*** Material for this exercise ***
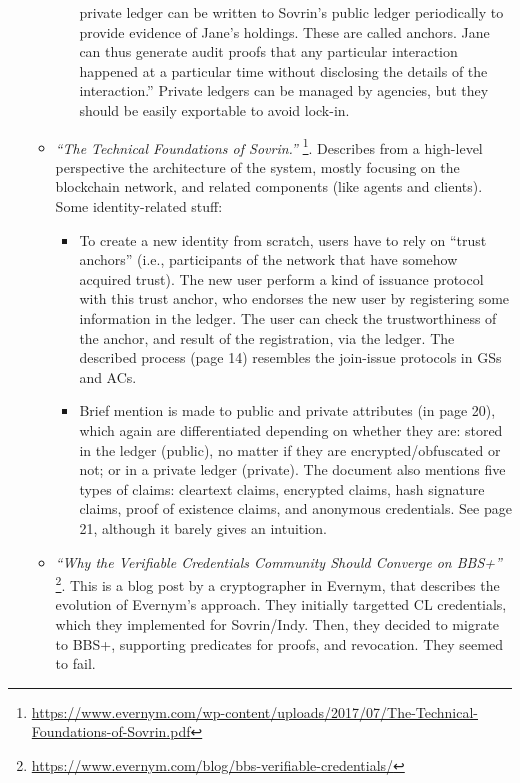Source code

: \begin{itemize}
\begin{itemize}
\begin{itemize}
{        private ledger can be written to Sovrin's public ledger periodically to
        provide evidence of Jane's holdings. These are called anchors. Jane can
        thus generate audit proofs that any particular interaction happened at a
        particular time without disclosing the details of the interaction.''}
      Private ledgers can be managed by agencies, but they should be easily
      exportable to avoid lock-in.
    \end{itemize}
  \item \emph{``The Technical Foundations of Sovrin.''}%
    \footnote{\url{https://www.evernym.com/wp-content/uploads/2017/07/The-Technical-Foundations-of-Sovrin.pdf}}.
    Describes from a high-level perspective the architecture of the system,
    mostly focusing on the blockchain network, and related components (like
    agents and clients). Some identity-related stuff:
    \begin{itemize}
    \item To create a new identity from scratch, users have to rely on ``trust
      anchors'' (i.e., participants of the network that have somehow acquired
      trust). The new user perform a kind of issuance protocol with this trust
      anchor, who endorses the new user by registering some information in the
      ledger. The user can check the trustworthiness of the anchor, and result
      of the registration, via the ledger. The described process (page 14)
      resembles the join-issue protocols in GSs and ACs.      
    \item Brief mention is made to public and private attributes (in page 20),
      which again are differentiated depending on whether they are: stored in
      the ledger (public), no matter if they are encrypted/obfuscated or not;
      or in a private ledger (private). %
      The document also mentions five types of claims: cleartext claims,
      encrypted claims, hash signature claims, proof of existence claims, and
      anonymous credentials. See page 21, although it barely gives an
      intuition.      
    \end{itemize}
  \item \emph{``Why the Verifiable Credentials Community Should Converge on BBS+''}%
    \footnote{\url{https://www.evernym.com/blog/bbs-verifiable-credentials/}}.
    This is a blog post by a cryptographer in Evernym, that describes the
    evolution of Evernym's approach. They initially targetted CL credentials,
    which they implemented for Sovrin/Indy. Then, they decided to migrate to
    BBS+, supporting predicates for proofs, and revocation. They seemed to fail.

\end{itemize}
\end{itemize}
*** End of Material for this exercise ***
*** Material for this exercise ***
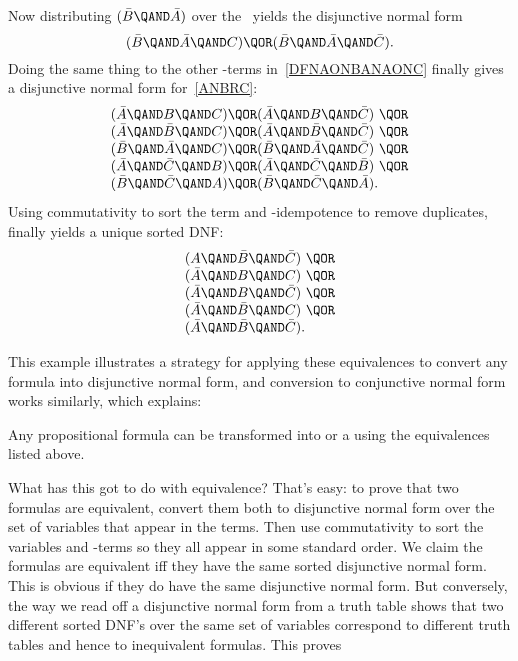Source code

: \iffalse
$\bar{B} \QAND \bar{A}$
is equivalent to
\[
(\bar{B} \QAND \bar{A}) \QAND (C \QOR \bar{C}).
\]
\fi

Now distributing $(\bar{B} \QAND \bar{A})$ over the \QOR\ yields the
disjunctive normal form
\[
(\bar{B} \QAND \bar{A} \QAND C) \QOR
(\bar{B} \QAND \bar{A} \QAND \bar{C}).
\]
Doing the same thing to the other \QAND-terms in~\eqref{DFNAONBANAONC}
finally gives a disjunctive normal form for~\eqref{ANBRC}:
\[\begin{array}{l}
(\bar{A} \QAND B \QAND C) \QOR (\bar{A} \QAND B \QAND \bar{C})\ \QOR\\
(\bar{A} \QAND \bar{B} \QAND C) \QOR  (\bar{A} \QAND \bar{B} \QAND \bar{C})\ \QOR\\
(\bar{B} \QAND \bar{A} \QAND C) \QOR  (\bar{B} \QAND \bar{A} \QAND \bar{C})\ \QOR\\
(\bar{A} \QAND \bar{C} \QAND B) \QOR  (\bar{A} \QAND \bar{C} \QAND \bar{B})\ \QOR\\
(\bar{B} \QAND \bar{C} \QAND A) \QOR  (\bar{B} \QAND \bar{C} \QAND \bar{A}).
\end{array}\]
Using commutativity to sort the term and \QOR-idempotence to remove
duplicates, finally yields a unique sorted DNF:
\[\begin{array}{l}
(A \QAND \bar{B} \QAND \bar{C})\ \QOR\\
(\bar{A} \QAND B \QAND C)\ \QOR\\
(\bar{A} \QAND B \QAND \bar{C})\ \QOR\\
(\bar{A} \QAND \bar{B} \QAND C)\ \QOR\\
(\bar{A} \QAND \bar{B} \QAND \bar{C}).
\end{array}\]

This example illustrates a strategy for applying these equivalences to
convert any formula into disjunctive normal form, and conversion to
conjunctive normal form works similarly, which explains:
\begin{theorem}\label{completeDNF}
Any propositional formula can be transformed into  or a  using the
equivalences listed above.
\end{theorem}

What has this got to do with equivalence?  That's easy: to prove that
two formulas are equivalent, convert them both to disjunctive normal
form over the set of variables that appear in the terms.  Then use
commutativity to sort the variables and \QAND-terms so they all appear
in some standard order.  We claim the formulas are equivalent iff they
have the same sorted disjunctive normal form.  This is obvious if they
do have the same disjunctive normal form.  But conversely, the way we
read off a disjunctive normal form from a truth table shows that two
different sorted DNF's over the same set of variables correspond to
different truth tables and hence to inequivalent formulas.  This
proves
*** End of Material for this exercise ***
*** Material for this exercise ***
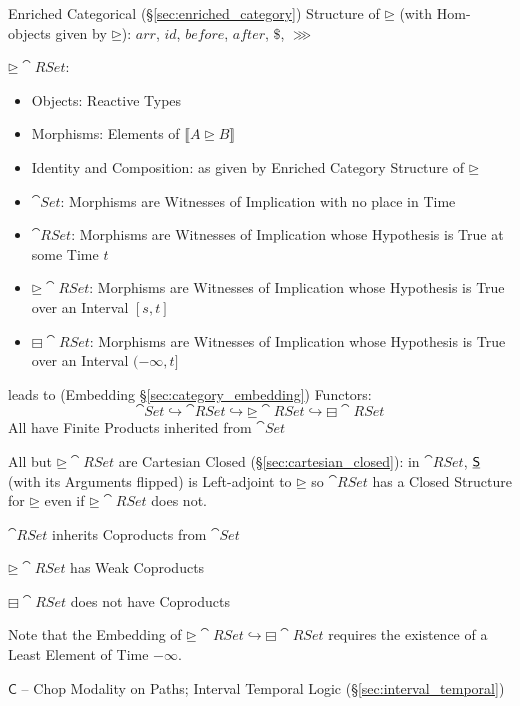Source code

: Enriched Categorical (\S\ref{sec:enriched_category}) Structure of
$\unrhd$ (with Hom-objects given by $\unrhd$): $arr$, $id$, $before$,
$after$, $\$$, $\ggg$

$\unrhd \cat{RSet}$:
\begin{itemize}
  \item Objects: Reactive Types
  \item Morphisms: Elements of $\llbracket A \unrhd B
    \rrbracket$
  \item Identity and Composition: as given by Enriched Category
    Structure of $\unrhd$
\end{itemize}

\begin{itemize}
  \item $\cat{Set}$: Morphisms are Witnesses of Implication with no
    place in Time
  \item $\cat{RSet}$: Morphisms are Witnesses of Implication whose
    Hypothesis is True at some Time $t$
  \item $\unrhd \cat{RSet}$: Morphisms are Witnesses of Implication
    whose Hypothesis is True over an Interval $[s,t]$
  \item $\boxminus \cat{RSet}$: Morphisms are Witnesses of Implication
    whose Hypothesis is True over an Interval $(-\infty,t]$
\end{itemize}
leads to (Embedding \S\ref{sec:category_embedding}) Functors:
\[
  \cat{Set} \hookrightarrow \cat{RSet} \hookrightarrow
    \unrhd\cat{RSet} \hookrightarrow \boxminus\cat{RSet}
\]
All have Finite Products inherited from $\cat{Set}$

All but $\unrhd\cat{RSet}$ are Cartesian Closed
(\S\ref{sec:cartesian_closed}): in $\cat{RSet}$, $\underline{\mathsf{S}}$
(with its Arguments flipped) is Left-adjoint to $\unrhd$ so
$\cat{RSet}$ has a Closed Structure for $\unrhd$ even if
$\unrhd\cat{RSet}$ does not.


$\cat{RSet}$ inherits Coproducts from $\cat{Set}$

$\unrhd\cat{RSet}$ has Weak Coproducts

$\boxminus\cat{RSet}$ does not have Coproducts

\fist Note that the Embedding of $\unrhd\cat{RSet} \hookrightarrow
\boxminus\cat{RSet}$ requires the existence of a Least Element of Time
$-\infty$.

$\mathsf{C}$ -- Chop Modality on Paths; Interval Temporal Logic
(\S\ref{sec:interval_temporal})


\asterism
*** End of Material for this exercise ***
» **Exercise details**
State how many lines of the material contain the string "Embedding", with no other words.

» **Exercise answer**
2